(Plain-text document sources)
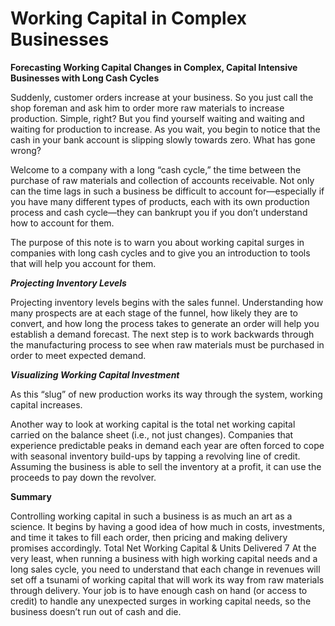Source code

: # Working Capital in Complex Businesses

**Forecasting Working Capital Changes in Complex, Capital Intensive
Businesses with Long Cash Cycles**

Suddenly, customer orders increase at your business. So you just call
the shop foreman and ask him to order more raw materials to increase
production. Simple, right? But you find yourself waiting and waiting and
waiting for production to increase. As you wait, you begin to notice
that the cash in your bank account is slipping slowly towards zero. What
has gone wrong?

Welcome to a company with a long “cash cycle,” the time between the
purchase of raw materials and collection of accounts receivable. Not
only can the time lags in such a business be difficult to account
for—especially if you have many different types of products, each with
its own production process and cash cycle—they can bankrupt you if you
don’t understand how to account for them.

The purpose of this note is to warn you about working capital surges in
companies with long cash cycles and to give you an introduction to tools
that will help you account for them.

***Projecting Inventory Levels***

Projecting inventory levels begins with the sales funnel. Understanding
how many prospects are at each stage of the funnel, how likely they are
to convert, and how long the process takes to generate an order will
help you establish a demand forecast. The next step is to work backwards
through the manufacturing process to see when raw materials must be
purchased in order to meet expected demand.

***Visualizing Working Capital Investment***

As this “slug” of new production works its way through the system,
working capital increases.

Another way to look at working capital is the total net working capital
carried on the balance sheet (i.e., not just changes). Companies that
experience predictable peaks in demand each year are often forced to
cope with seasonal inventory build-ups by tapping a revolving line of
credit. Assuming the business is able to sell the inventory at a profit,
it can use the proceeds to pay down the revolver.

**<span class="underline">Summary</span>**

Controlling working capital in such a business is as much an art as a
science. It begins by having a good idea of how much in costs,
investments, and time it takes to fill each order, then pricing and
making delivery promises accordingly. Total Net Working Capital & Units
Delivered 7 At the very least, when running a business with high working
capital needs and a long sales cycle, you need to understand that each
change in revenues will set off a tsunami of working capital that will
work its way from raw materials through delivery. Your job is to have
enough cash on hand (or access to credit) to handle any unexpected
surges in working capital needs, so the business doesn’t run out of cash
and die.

__Exercise brief__: What you return must be an exact retyping of the lines above starting at the line with "the shop foreman" and ending at the line with "don’t understand how to account for them.", and nothing besides.

__Solution to this problem__:
the shop foreman and ask him to order more raw materials to increase
production. Simple, right? But you find yourself waiting and waiting and
waiting for production to increase. As you wait, you begin to notice
that the cash in your bank account is slipping slowly towards zero. What
has gone wrong?

Welcome to a company with a long “cash cycle,” the time between the
purchase of raw materials and collection of accounts receivable. Not
only can the time lags in such a business be difficult to account
for—especially if you have many different types of products, each with
its own production process and cash cycle—they can bankrupt you if you
don’t understand how to account for them.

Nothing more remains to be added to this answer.